Queridísima Iglesia del Señor, Esposa amada de Jesucristo, Pueblo santo de Dios;
queridos sacerdote y diácono concelebrante;
queridos amigos y hermanos todos:
Si uno tuviera que resumir la experiencia de los apóstoles, la experiencia de quienes conocieron a Jesús -la Virgen, los apóstoles, el grupo de mujeres que les acompañaban-, y en una sola frase, estaría en la Primera Carta de San Juan: “Dios es Amor”. “En esto consiste el amor, no en que nosotros hayamos amado a Dios -ni siquiera en la capacidad de amarnos o de querernos unos a los otros-, sino en que Dios nos amó primero”. Dios nos precede en el amor hasta en darnos esa capacidad de amar que tenemos como imagen de Dios y como seres creados a Su imagen y semejanza, y que revela de algún modo lo que en Él se da de una manera plena, incondicional e infinita.

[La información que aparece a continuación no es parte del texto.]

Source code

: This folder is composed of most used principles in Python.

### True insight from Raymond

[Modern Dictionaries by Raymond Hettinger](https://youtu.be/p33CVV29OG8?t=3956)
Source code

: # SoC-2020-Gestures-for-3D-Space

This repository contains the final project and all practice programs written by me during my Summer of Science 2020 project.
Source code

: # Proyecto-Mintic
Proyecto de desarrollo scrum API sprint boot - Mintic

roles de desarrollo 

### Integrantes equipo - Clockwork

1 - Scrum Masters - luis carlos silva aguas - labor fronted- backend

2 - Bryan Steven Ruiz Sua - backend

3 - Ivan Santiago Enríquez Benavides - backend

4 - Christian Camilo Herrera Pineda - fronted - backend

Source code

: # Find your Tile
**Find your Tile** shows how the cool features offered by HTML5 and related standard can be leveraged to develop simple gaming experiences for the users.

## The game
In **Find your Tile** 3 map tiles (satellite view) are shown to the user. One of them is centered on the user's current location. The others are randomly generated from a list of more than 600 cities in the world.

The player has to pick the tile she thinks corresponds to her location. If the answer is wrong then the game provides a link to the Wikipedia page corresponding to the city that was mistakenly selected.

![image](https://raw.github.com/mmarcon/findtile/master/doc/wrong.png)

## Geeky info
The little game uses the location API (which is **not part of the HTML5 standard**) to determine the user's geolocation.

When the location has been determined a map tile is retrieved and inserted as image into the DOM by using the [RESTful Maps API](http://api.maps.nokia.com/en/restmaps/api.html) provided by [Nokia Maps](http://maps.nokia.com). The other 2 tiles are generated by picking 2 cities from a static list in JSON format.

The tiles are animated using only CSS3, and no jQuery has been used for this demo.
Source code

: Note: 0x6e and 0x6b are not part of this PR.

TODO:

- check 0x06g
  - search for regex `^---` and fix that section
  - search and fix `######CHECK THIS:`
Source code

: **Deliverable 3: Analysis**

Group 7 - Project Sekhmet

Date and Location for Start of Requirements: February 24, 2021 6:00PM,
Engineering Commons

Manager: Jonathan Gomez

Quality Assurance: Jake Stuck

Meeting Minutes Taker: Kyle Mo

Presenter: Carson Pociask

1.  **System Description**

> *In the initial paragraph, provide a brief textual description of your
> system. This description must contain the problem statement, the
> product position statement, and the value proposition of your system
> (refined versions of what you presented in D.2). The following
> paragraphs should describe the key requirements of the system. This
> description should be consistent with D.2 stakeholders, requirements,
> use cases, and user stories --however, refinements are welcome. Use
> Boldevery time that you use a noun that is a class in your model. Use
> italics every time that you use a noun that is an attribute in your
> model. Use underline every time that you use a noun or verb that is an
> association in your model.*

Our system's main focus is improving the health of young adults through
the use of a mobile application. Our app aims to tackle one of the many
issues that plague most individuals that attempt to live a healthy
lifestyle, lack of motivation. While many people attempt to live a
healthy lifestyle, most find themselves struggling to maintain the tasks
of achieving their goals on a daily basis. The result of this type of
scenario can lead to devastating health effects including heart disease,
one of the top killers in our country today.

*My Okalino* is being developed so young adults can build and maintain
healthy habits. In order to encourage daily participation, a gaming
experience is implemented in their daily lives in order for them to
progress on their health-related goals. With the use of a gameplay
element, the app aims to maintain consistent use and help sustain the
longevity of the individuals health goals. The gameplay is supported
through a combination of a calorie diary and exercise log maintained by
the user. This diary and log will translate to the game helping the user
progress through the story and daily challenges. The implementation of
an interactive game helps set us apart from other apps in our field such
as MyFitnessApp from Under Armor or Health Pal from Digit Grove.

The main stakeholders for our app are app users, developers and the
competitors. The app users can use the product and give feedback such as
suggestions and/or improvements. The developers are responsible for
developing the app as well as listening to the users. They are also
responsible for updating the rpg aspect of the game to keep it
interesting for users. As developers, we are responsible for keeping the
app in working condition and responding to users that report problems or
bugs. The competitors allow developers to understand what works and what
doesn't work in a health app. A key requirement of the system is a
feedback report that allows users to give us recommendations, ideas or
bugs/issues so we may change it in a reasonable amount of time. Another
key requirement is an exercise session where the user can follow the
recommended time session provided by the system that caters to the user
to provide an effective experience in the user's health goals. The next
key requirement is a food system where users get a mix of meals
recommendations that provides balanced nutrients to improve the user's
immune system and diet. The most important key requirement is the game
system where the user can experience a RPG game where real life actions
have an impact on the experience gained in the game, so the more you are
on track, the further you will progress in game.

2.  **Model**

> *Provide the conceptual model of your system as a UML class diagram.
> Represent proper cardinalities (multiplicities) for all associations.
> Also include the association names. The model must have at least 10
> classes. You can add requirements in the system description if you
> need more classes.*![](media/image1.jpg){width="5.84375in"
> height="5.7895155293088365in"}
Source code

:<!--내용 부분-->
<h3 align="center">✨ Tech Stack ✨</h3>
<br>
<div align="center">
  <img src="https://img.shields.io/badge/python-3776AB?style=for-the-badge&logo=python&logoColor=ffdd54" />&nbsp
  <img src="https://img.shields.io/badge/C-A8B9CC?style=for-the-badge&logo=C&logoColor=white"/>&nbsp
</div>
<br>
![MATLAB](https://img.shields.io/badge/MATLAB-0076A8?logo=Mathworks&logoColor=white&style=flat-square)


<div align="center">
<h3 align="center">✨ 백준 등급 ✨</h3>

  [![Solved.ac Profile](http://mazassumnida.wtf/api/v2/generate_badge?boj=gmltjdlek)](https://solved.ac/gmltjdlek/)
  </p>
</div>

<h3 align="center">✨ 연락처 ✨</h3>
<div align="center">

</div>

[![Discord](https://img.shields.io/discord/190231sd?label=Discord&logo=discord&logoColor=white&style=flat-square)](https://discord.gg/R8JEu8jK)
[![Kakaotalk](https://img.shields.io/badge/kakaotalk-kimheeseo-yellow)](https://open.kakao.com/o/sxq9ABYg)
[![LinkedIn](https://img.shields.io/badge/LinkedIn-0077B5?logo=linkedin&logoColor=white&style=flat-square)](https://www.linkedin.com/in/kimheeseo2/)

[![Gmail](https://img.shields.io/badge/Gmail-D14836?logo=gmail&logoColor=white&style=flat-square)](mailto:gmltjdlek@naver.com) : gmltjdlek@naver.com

Ese amor de Dios es lo que celebramos siempre en la liturgia, de una forma o de otra, con unas palabras o con otras. Es lo que hemos celebrado en Navidad. En Navidad celebramos que el Hijo de Dios viene a nosotros; que Dios nos ha comunicado en Su Palabra, en Su Hijo, todo lo que Él es, justamente Su amor sin límites; como que Dios ha querido compartir nuestra condición humana naciendo como un niño, llorando como un niño, teniendo necesidad de ser alimentado por los pechos de su madre, como un niño, vestido para protegerse del frío como un niño. Vivir nuestras necesidades y las realidades de nuestra condición humana, ¡hasta el ser perseguido!, y hasta ya no como un niño, sino como un hombre, sufrir las consecuencias de la mentira, de la envidia, del odio de los hombres y morir en la cruz.
Vienen unos pastores y unos paganos a adorarle. Y la fiesta del Bautismo del Señor es con la que se clausura litúrgicamente el tiempo de Navidad. Viene a exponer ese mismo movimiento. El movimiento por el que Dios sale de Sí mismo, justamente porque es Amor y se acerca a nuestra pequeña realidad.

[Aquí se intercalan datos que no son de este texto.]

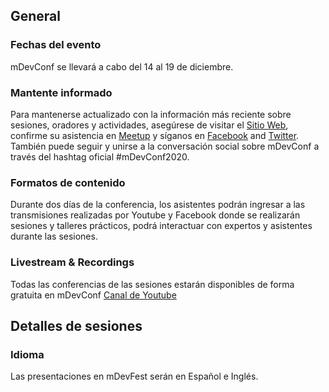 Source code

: ## General

### Fechas del evento

mDevConf se llevará a cabo del 14 al 19 de diciembre.

### Mantente informado

Para mantenerse actualizado con la información más reciente sobre sesiones, oradores y actividades, asegúrese de visitar el [Sitio Web](https://devfest.gdg.org.ua/), confirme su asistencia en [Meetup](https://www.meetup.com/es-ES/mdevconf/events/274567688/) y síganos en [Facebook](https://www.facebook.com/mDevConfBO) and [Twitter](https://twitter.com/mDevConfBO?s=20). También puede seguir y unirse a la conversación social sobre mDevConf a través del hashtag oficial #mDevConf2020.

### Formatos de contenido

Durante dos días de la conferencia, los asistentes podrán ingresar a las transmisiones realizadas por Youtube y Facebook donde se realizarán sesiones y talleres prácticos, podrá interactuar con expertos y asistentes durante las sesiones.

### Livestream & Recordings

Todas las conferencias de las sesiones estarán disponibles de forma gratuita en mDevConf [Canal de Youtube](https://www.youtube.com/channel/UC5nknQj-2llSNd-jqXr4d_w)

## Detalles de sesiones

### Idioma

Las presentaciones en mDevFest serán en Español e Inglés.
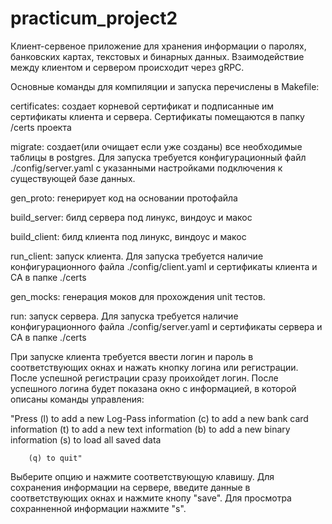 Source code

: # practicum_project2

Клиент-сервеное приложение для хранения информации  о паролях, банковских картах, текстовых и бинарных данных. 
Взаимодействие между клиентом и сервером происходит через gRPC.

Основные команды для компиляции и запуска перечислены в Makefile: 

certificates: создает корневой сертификат и подписанные им сертификаты клиента и сервера. Сертификаты помещаются в папку /certs проекта

migrate: создает(или очищает если уже созданы) все необходимые таблицы в postgres. Для запуска требуется конфигурационный файл ./config/server.yaml с указанными настройками подключения к существующей базе данных.

gen_proto: генерирует код на основании протофайла

build_server:  билд сервера под линукс, виндоус и макос

build_client: билд клиента под линукс, виндоус и макос

run_client: запуск клиента. Для запуска требуется наличие конфигурационного файла ./config/client.yaml и сертификаты клиента и СА в папке ./certs

gen_mocks: генерация моков для прохождения unit тестов.

run: запуск сервера. Для запуска требуется наличие конфигурационного файла ./config/server.yaml и сертификаты сервера и СА в папке ./certs


При запуске клиента требуется ввести логин и пароль в соответствующих окнах и нажать кнопку логина или регистрации. 
После успешной регистрации сразу проихойдет логин. После успешного логина будет показана окно с информацией, в которой описаны команды управления:


"Press
				(l) to add a new Log-Pass information 
				(c) to add a new bank card information 
				(t) to add a new text information 
				(b) to add a new binary information 
				(s) to load all saved data 
		
		(q) to quit"
        

Выберите опцию и нажмите соответствующую клавишу. Для сохранения информации на сервере, введите данные в соответствующих окнах и нажмите кнопу "save".
Для просмотра сохранненной информации нажмите "s". 
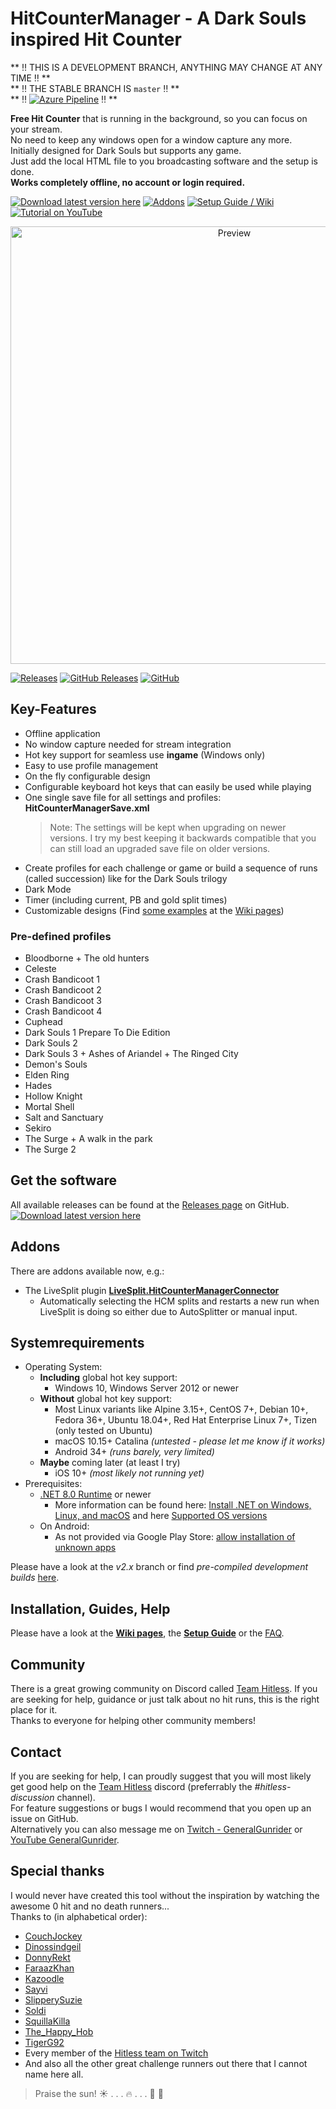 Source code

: # HitCounterManager - A Dark Souls inspired Hit Counter

** :bangbang: THIS IS A DEVELOPMENT BRANCH, ANYTHING MAY CHANGE AT ANY TIME :bangbang: **  
** :bangbang: THE STABLE BRANCH IS `master` :bangbang: **  
** :bangbang: [![Azure Pipeline](https://dev.azure.com/topeterk/HitCounterManager/_apis/build/status/HitCounterManager?branchName=v2.x)](https://dev.azure.com/topeterk/HitCounterManager/_build) :bangbang: **


**Free Hit Counter** that is running in the background, so you can focus on your stream.  
No need to keep any windows open for a window capture any more.  
Initially designed for Dark Souls but supports any game.  
Just add the local HTML file to you broadcasting software and the setup is done.  
**Works completely offline, no account or login required.**

[![Download latest version here](https://img.shields.io/badge/-Download%20latest%20version%20here-brightgreen?longCache=true&style=for-the-badge)](../../releases/latest)
[![Addons](https://img.shields.io/badge/-Addons-yellow?longCache=true&style=for-the-badge)](#addons)
[![Setup Guide / Wiki](https://img.shields.io/badge/-Setup%20Guide%20%2F%20Wiki-blue?longCache=true&style=for-the-badge)](../../wiki)
[![Tutorial on YouTube](https://img.shields.io/badge/-Tutorial%20on%20YouTube-red?longCache=true&style=for-the-badge)](https://www.youtube.com/watch?v=iXGExlS4xeM&list=PLvBCl9o55PB7BYB7vXVxQuP5J27X_XXzm)

<p align="center"><a href="Source/Images/Preview.png"><img src="Source/Images/Preview.png" alt="Preview" width="700px"/></a></p>

[![Releases](https://img.shields.io/github/release/topeterk/HitCounterManager.svg?label=Latest%20release:&longCache=true&style=for-the-badge&colorB=0088FF)](../../releases/latest)
[![GitHub Releases](https://img.shields.io/github/downloads/topeterk/HitCounterManager/total.svg?label=Downloads:&longCache=true&style=for-the-badge&colorB=0088FF)](../../releases)
[![GitHub](https://img.shields.io/github/license/topeterk/HitCounterManager.svg?label=License:&longCache=true&style=for-the-badge&colorB=0088FF)](LICENSE)

## Key-Features

* Offline application
* No window capture needed for stream integration
* Hot key support for seamless use **ingame** (Windows only)
* Easy to use profile management
* On the fly configurable design
* Configurable keyboard hot keys that can easily be used while playing
* One single save file for all settings and profiles: **HitCounterManagerSave.xml**
  > Note: The settings will be kept when upgrading on newer versions.
  > I try my best keeping it backwards compatible that you can still load an upgraded save file on older versions.
* Create profiles for each challenge or game or build a sequence of runs (called succession) like for the Dark Souls trilogy
* Dark Mode
* Timer (including current, PB and gold split times)
* Customizable designs (Find [some examples](../../wiki/Designs) at the [Wiki pages](../../wiki))

### Pre-defined profiles

* Bloodborne + The old hunters
* Celeste
* Crash Bandicoot 1
* Crash Bandicoot 2
* Crash Bandicoot 3
* Crash Bandicoot 4
* Cuphead
* Dark Souls 1 Prepare To Die Edition
* Dark Souls 2
* Dark Souls 3 + Ashes of Ariandel + The Ringed City
* Demon's Souls
* Elden Ring
* Hades
* Hollow Knight
* Mortal Shell
* Salt and Sanctuary
* Sekiro
* The Surge + A walk in the park
* The Surge 2

## Get the software
All available releases can be found at the [Releases page](../../releases) on GitHub.  
[![Download latest version here](https://img.shields.io/badge/-Download%20latest%20version%20here-brightgreen?longCache=true&style=for-the-badge)](../../releases/latest)

## Addons
There are addons available now, e.g.:
* The LiveSplit plugin [**LiveSplit.HitCounterManagerConnector**](https://github.com/topeterk/LiveSplit.HitCounterManagerConnector)
  * Automatically selecting the HCM splits and restarts a new run when LiveSplit is doing so either due to AutoSplitter or manual input.

## Systemrequirements
* Operating System:
  * **Including** global hot key support:
    * Windows 10, Windows Server 2012 or newer
  * **Without** global hot key support:
    * Most Linux variants like Alpine 3.15+, CentOS 7+, Debian 10+, Fedora 36+, Ubuntu 18.04+, Red Hat Enterprise Linux 7+, Tizen (only tested on Ubuntu)
    * macOS 10.15+ Catalina _(untested - please let me know if it works)_
    * Android 34+ _(runs barely, very limited)_
  * **Maybe** coming later (at least I try)
    * iOS 10+ _(most likely not running yet)_
* Prerequisites:
  * [.NET 8.0 Runtime](https://dotnet.microsoft.com/download/dotnet/8.0/runtime) or newer
    * More information can be found here: [Install .NET on Windows, Linux, and macOS](https://docs.microsoft.com/dotnet/core/install/)
      and here [Supported OS versions](https://github.com/dotnet/core/blob/main/release-notes/8.0/supported-os.md)
  * On Android:
    * As not provided via Google Play Store: [allow installation of unknown apps](https://developer.android.com/studio/publish#publishing-unknown)

Please have a look at the _v2.x_ branch or find *pre-compiled development builds* [here](../../issues/21).

## Installation, Guides, Help
Please have a look at the **[Wiki pages](../../wiki)**, the **[Setup Guide](../../wiki/SetupGuide)** or the [FAQ](../../wiki/SetupGuide#FAQ).

## Community
There is a great growing community on Discord called [Team Hitless](https://discord.gg/4E7cSK7).
If you are seeking for help, guidance or just talk about no hit runs, this is the right place for it.  
Thanks to everyone for helping other community members!

## Contact
If you are seeking for help, I can proudly suggest that you will most likely get good help on the [Team Hitless](https://discord.gg/4E7cSK7) discord (preferrably the _#hitless-discussion_ channel).  
For feature suggestions or bugs I would recommend that you open up an issue on GitHub.  
Alternatively you can also message me on [Twitch - GeneralGunrider](https://www.twitch.tv/generalgunrider) or [YouTube GeneralGunrider](https://www.youtube.com/watch?v=iXGExlS4xeM&list=PLvBCl9o55PB7BYB7vXVxQuP5J27X_XXzm).

## Special thanks
I would never have created this tool without the inspiration by watching the awesome 0 hit and no death runners...  
Thanks to (in alphabetical order):
* [CouchJockey](https://www.twitch.tv/couchjockey)
* [Dinossindgeil](https://www.twitch.tv/dinossindgeil)
* [DonnyRekt](https://www.twitch.tv/donnyrekt)
* [FaraazKhan](https://www.twitch.tv/faraazkhan)
* [Kazoodle](https://www.twitch.tv/kazoodle)
* [Sayvi](https://www.twitch.tv/sayvi)
* [SlipperySuzie](https://www.twitch.tv/slipperysuzie)
* [Soldi](https://www.twitch.tv/soldi)
* [SquillaKilla](https://www.twitch.tv/squillakilla)
* [The_Happy_Hob](https://www.twitch.tv/the_happy_hob)
* [TigerG92](https://www.twitch.tv/tigerg92)
* Every member of the [Hitless team on Twitch](https://www.twitch.tv/team/hitless)
* And also all the other great challenge runners out there that I cannot name here all.
  
> Praise the sun!  :sunny: . . . :fire: . . .  :running: :dash:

Dios invisible -eso es lo que celebramos en la Epifanía- se hace visible en el cuerpo de ese niño pequeño que está en los brazos de María y que se alimenta de su leche, cuando es Él quien le da la leche para alimentarlo, cuando es Él quien le da todo Su Ser a Su Madre. Como decía Dante: “Hijo de tu hija”. O como decía también san Efrén: “Si José te pudo coger en brazos, es porque Tú le sostenías los brazos. Si tu madre te daba el alimento de su leche, es porque Tú se la dabas a ella y tú estabas pequeño en su seno, y desde su seno estabas construyendo los mundos, construyendo los cuerpos de todos los hombres, sosteniéndolos en su ser, construyendo las estrellas y las montañas, los ríos y los bosques”. Ese es el movimiento de amor que se nos revela. Como que consiste justamente en salir de uno mismo y en darse a los demás y en darse especialmente a quien es más pequeño, a quien es más necesitado, a quien es más pobre, a quien cuenta menos. Pensad que, cuando Dios se da a nosotros, no es porque espere nada de nosotros. Sería una pretensión tremenda, llena de orgullo, llena de pecado, en definitiva, el pensar que nosotros podemos darLe nada a Dios. Dios se nos da porque quiere dársenos, porque quiere comunicar su vida, porque no resiste no amar; porque es Amor, porque es el Amor. Y se nos da en todas las cosas, también en las circunstancias difíciles, también en los momentos donde a nosotros nos resulta más difícil verle, porque nosotros tenemos la mirada sólo puesta en nuestro interés inmediato. Dios, sin embargo, mira el destino de cada uno, el destino final de cada uno y el destino del mundo, y todo lo hace para nuestro bien.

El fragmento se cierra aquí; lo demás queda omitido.